The rational function for v in terms of u is a Padé approximation to the solution of v exp(v) = u; this approximation may be sufficiently accurate unless T is over 650 F.

netphilou31 · ‎02-27-2022

Hi mecej4,

Thanks for the trick. That could be of interest for other procedures (and I will try to keep this in mind) but in mi case it's likely that temperatures end above 650°C very often, so I prefer to keep the NR method which converges very quickly in a few iterations. Furthermore, this procedure is only used before or after more complex calculations and is not part of a more complex algorithm.

Best regards,

mecej4 · ‎02-25-2022

This boils down to an error in the calculations done by the compiler (not the client program). Without /fpconstant, the relevant line in the assembler file (which can be produced using the option /Fa) is:

2il0floatpacket.4	DD	08aeac850H,0c00d3bceH

whereas, with /fpconstant, the two dword constants are both zero.

That constant, 0c00d3bce8aeac850H = -3.565... is the value of the constant A = -1.587D0*log(10.D0) in the program.

JohnNichols · ‎02-25-2022

I do not use switches unless the compiler complains about something, most often it is the heap size or the stack size. And then I rely on this forum as a check. It happens once every few years.

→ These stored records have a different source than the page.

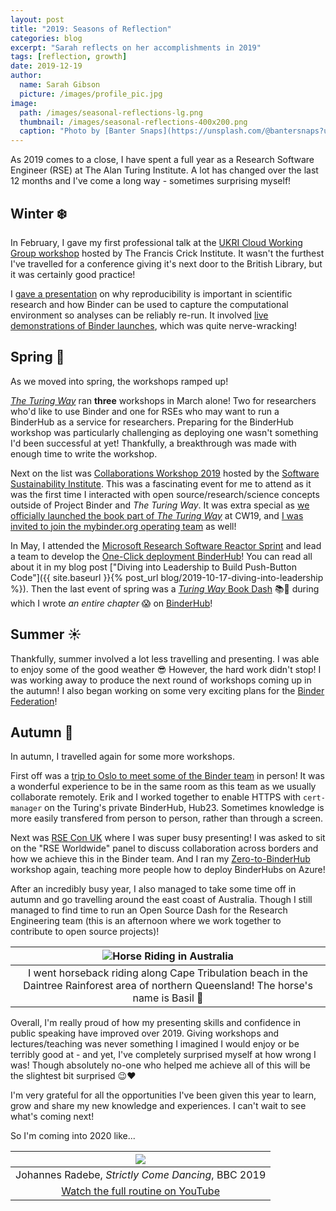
 ```yaml
---
layout: post
title: "2019: Seasons of Reflection"
categories: blog
excerpt: "Sarah reflects on her accomplishments in 2019"
tags: [reflection, growth]
date: 2019-12-19
author:
  name: Sarah Gibson
  picture: /images/profile_pic.jpg
image:
  path: /images/seasonal-reflections-lg.png
  thumbnail: /images/seasonal-reflections-400x200.png
  caption: "Photo by [Banter Snaps](https://unsplash.com/@bantersnaps?utm_source=unsplash&utm_medium=referral&utm_content=creditCopyText) on [Unsplash](https://unsplash.com/s/photos/seasons?utm_source=unsplash&utm_medium=referral&utm_content=creditCopyText)"
---
```


As 2019 comes to a close, I have spent a full year as a Research Software Engineer (RSE) at The Alan Turing Institute.
A lot has changed over the last 12 months and I've come a long way - sometimes surprising myself!

## Winter :snowflake:

In February, I gave my first professional talk at the [UKRI Cloud Working Group workshop](https://cloud.ac.uk/workshops/feb2019/) hosted by The Francis Crick Institute.
It wasn't the furthest I've travelled for a conference giving it's next door to the British Library, but it was certainly good practice!

I [gave a presentation](https://github.com/alan-turing-institute/the-turing-way/blob/master/conferences/presentations/UKRI_cloud_2019-02-12/UKRI_cloud_demo_2019-02-12.md) on why reproducibility is important in scientific research and how Binder can be used to capture the computational environment so analyses can be reliably re-run.
It involved [live demonstrations of Binder launches](https://github.com/binder-examples/matplotlib-versions), which was quite nerve-wracking!

## Spring :tulip:

As we moved into spring, the workshops ramped up!

[_The Turing Way_](https://github.com/alan-turing-institute/the-turing-way) ran **three** workshops in March alone!
Two for researchers who'd like to use Binder and one for RSEs who may want to run a BinderHub as a service for researchers.
Preparing for the BinderHub workshop was particularly challenging as deploying one wasn't something I'd been successful at yet!
Thankfully, a breakthrough was made with enough time to write the workshop.

Next on the list was [Collaborations Workshop 2019](https://software.ac.uk/cw19) hosted by the [Software Sustainability Institute](https://software.ac.uk/).
This was a fascinating event for me to attend as it was the first time I interacted with open source/research/science concepts outside of Project Binder and _The Turing Way_.
It was extra special as [we officially launched the book part of _The Turing Way_](https://twitter.com/PHerterich/status/1113090148143714304) at CW19, and [I was invited to join the mybinder.org operating team](https://twitter.com/mybinderteam/status/1141448994821955584) as well!

In May, I attended the [Microsoft Research Software Reactor Sprint](https://research-software-reactor.github.io/blog/rsr0) and lead a team to develop the [One-Click deployment BinderHub](https://github.com/alan-turing-institute/binderhub-deploy)!
You can read all about it in my blog post ["Diving into Leadership to Build Push-Button Code"]({{ site.baseurl }}{% post_url blog/2019-10-17-diving-into-leadership %}).
Then the last event of spring was a [_Turing Way_ Book Dash](https://github.com/alan-turing-institute/the-turing-way/tree/master/workshops/book-dash) :books::dash: during which I wrote _an entire chapter_ :scream: on [BinderHub](https://the-turing-way.netlify.com/binderhub/binderhub.html)!

## Summer :sunny:

Thankfully, summer involved a lot less travelling and presenting.
I was able to enjoy some of the good weather :sunglasses:
However, the hard work didn't stop!
I was working away to produce the next round of workshops coming up in the autumn!
I also began working on some very exciting plans for the [Binder Federation](https://blog.jupyter.org/the-international-binder-federation-4f6235c1537e)!

## Autumn :maple_leaf:

In autumn, I travelled again for some more workshops.

First off was a [trip to Oslo to meet some of the Binder team](https://twitter.com/drsarahlgibson/status/1170405261070221312) in person!
It was a wonderful experience to be in the same room as this team as we usually collaborate remotely.
Erik and I worked together to enable HTTPS with `cert-manager` on the Turing's private BinderHub, Hub23.
Sometimes knowledge is more easily transfered from person to person, rather than through a screen.

Next was [RSE Con UK](https://rse.ac.uk/conf2019/) where I was super busy presenting!
I was asked to sit on the "RSE Worldwide" panel to discuss collaboration across borders and how we achieve this in the Binder team.
And I ran my [Zero-to-BinderHub](https://bit.ly/zero-to-binderhub-workshop) workshop again, teaching more people how to deploy BinderHubs on Azure!

After an incredibly busy year, I also managed to take some time off in autumn and go travelling around the east coast of Australia.
Though I still managed to find time to run an Open Source Dash for the Research Engineering team (this is an afternoon where we work together to contribute to open source projects)!

| ![Horse Riding in Australia](/images/horse_riding.jpg) |
| :---: |
| I went horseback riding along Cape Tribulation beach in the Daintree Rainforest area of northern Queensland! The horse's name is Basil :sparkling_heart: |

Overall, I'm really proud of how my presenting skills and confidence in public speaking have improved over 2019.
Giving workshops and lectures/teaching was never something I imagined I would enjoy or be terribly good at - and yet, I've completely surprised myself at how wrong I was!
Though absolutely no-one who helped me achieve all of this will be the slightest bit surprised :wink::heart:

I'm very grateful for all the opportunities I've been given this year to learn, grow and share my new knowledge and experiences.
I can't wait to see what's coming next!

So I'm coming into 2020 like...

| <img src="https://metro.co.uk/wp-content/uploads/2019/10/kick-new-56b2.gif"> |
| :---: |
| Johannes Radebe, _Strictly Come Dancing_, BBC 2019 |
| [Watch the full routine on YouTube](https://www.youtube.com/watch?v=tYSFo-YBaQM) |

I almost always use debug mode as luckily I only share with a small group and I am constantly amazed when @mecej4 trots out all of these switches and I shake my head and ask myself I wonder what they do.

ASTM 68 is a fuel code doing some math calcs, I am not going to pay 100 for it or thereabouts, so what was the problem equation do in the code, I understand the math?

I swear Steve speaks a special version of Klingon only a few people understand.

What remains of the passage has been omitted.